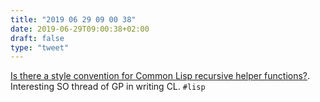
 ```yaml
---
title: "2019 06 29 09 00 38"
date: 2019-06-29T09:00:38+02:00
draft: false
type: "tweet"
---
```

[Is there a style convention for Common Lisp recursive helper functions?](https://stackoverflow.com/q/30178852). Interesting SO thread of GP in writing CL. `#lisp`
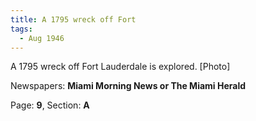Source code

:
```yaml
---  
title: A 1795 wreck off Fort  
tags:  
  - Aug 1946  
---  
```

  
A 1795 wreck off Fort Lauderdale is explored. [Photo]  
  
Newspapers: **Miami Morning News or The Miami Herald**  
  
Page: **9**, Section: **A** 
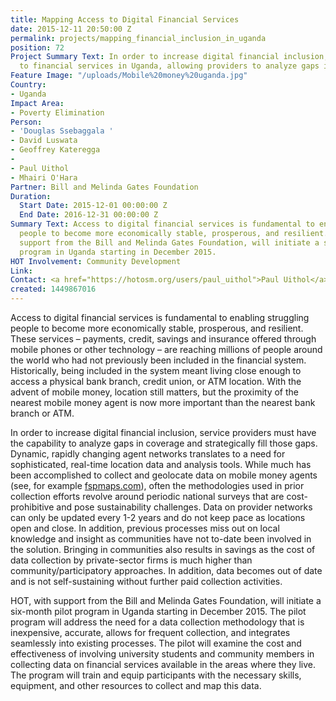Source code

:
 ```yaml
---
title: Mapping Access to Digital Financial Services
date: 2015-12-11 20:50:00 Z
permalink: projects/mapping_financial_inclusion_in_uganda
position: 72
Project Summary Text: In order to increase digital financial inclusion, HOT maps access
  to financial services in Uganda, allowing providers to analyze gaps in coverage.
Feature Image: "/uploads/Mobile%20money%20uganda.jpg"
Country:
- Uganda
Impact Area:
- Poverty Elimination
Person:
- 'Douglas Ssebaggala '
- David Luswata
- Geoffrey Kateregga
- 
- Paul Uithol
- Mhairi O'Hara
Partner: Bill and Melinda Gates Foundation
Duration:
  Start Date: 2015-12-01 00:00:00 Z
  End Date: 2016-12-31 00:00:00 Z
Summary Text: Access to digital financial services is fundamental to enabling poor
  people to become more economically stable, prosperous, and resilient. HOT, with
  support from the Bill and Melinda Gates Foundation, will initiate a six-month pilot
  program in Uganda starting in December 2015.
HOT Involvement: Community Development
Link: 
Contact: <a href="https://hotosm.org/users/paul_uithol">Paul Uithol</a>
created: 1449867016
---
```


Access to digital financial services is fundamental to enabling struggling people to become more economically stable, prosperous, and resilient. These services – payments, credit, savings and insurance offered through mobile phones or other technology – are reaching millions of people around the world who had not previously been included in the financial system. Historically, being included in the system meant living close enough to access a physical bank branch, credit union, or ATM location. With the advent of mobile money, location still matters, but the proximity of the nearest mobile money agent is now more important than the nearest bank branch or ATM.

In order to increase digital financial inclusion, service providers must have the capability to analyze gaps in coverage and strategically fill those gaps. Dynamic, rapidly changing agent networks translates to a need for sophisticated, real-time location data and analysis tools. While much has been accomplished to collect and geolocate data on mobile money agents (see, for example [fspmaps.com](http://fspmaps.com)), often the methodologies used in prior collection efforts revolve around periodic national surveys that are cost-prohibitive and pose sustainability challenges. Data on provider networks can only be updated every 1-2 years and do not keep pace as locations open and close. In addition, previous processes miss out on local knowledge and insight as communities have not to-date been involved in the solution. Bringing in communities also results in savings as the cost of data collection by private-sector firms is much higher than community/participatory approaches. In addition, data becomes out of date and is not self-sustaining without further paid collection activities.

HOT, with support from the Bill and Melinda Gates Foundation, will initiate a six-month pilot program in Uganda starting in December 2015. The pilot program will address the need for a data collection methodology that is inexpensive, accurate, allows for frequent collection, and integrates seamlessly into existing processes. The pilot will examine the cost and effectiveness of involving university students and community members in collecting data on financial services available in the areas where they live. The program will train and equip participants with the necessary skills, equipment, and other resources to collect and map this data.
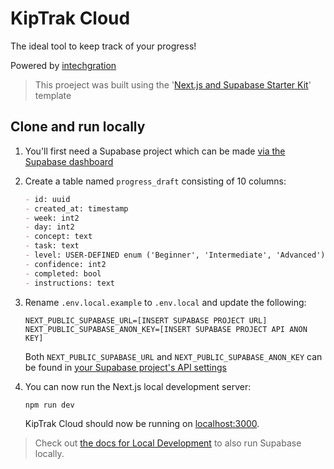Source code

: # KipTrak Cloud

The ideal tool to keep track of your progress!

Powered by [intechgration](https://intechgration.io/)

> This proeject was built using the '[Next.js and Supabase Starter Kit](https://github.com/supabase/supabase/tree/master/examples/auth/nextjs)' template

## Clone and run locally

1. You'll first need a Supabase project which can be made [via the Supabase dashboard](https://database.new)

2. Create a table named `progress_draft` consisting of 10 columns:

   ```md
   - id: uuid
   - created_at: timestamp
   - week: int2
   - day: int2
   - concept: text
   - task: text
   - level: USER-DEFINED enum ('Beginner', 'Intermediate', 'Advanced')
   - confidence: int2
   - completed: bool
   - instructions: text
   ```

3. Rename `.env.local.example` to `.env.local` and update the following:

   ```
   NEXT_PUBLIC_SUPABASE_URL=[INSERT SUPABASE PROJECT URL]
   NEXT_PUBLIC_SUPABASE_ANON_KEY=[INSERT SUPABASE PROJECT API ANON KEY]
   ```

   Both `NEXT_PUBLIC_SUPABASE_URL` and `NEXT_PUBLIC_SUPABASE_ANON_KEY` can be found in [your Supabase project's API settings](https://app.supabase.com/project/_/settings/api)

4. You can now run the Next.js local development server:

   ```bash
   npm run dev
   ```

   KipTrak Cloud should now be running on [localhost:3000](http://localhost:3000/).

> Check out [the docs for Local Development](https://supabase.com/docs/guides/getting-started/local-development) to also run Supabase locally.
━━━━
*Work instructions*: In your copy, include every record word for word but no pictures.

*Written solution*:
 ```yaml
---
title: "2019 06 29 09 00 38"
date: 2019-06-29T09:00:38+02:00
draft: false
type: "tweet"
---
```

[Is there a style convention for Common Lisp recursive helper functions?](https://stackoverflow.com/q/30178852). Interesting SO thread of GP in writing CL. `#lisp`
Source code

:
```yaml
---  
title: A 1795 wreck off Fort  
tags:  
  - Aug 1946  
---  
```

  
A 1795 wreck off Fort Lauderdale is explored. [Photo]  
  
Newspapers: **Miami Morning News or The Miami Herald**  
  
Page: **9**, Section: **A** 
Source code

:
 ```yaml
---
title: Mapping Access to Digital Financial Services
date: 2015-12-11 20:50:00 Z
permalink: projects/mapping_financial_inclusion_in_uganda
position: 72
Project Summary Text: In order to increase digital financial inclusion, HOT maps access
  to financial services in Uganda, allowing providers to analyze gaps in coverage.
Feature Image: "/uploads/Mobile%20money%20uganda.jpg"
Country:
- Uganda
Impact Area:
- Poverty Elimination
Person:
- 'Douglas Ssebaggala '
- David Luswata
- Geoffrey Kateregga
- 
- Paul Uithol
- Mhairi O'Hara
Partner: Bill and Melinda Gates Foundation
Duration:
  Start Date: 2015-12-01 00:00:00 Z
  End Date: 2016-12-31 00:00:00 Z
Summary Text: Access to digital financial services is fundamental to enabling poor
  people to become more economically stable, prosperous, and resilient. HOT, with
  support from the Bill and Melinda Gates Foundation, will initiate a six-month pilot
  program in Uganda starting in December 2015.
HOT Involvement: Community Development
Link: 
Contact: <a href="https://hotosm.org/users/paul_uithol">Paul Uithol</a>
created: 1449867016
---
```


Access to digital financial services is fundamental to enabling struggling people to become more economically stable, prosperous, and resilient. These services – payments, credit, savings and insurance offered through mobile phones or other technology – are reaching millions of people around the world who had not previously been included in the financial system. Historically, being included in the system meant living close enough to access a physical bank branch, credit union, or ATM location. With the advent of mobile money, location still matters, but the proximity of the nearest mobile money agent is now more important than the nearest bank branch or ATM.

In order to increase digital financial inclusion, service providers must have the capability to analyze gaps in coverage and strategically fill those gaps. Dynamic, rapidly changing agent networks translates to a need for sophisticated, real-time location data and analysis tools. While much has been accomplished to collect and geolocate data on mobile money agents (see, for example [fspmaps.com](http://fspmaps.com)), often the methodologies used in prior collection efforts revolve around periodic national surveys that are cost-prohibitive and pose sustainability challenges. Data on provider networks can only be updated every 1-2 years and do not keep pace as locations open and close. In addition, previous processes miss out on local knowledge and insight as communities have not to-date been involved in the solution. Bringing in communities also results in savings as the cost of data collection by private-sector firms is much higher than community/participatory approaches. In addition, data becomes out of date and is not self-sustaining without further paid collection activities.

HOT, with support from the Bill and Melinda Gates Foundation, will initiate a six-month pilot program in Uganda starting in December 2015. The pilot program will address the need for a data collection methodology that is inexpensive, accurate, allows for frequent collection, and integrates seamlessly into existing processes. The pilot will examine the cost and effectiveness of involving university students and community members in collecting data on financial services available in the areas where they live. The program will train and equip participants with the necessary skills, equipment, and other resources to collect and map this data.
Source code

: # KipTrak Cloud

The ideal tool to keep track of your progress!

Powered by [intechgration](https://intechgration.io/)

> This proeject was built using the '[Next.js and Supabase Starter Kit](https://github.com/supabase/supabase/tree/master/examples/auth/nextjs)' template

## Clone and run locally

1. You'll first need a Supabase project which can be made [via the Supabase dashboard](https://database.new)

2. Create a table named `progress_draft` consisting of 10 columns:

   ```md
   - id: uuid
   - created_at: timestamp
   - week: int2
   - day: int2
   - concept: text
   - task: text
   - level: USER-DEFINED enum ('Beginner', 'Intermediate', 'Advanced')
   - confidence: int2
   - completed: bool
   - instructions: text
   ```

3. Rename `.env.local.example` to `.env.local` and update the following:

   ```
   NEXT_PUBLIC_SUPABASE_URL=[INSERT SUPABASE PROJECT URL]
   NEXT_PUBLIC_SUPABASE_ANON_KEY=[INSERT SUPABASE PROJECT API ANON KEY]
   ```

   Both `NEXT_PUBLIC_SUPABASE_URL` and `NEXT_PUBLIC_SUPABASE_ANON_KEY` can be found in [your Supabase project's API settings](https://app.supabase.com/project/_/settings/api)

4. You can now run the Next.js local development server:

   ```bash
   npm run dev
   ```

   KipTrak Cloud should now be running on [localhost:3000](http://localhost:3000/).

> Check out [the docs for Local Development](https://supabase.com/docs/guides/getting-started/local-development) to also run Supabase locally.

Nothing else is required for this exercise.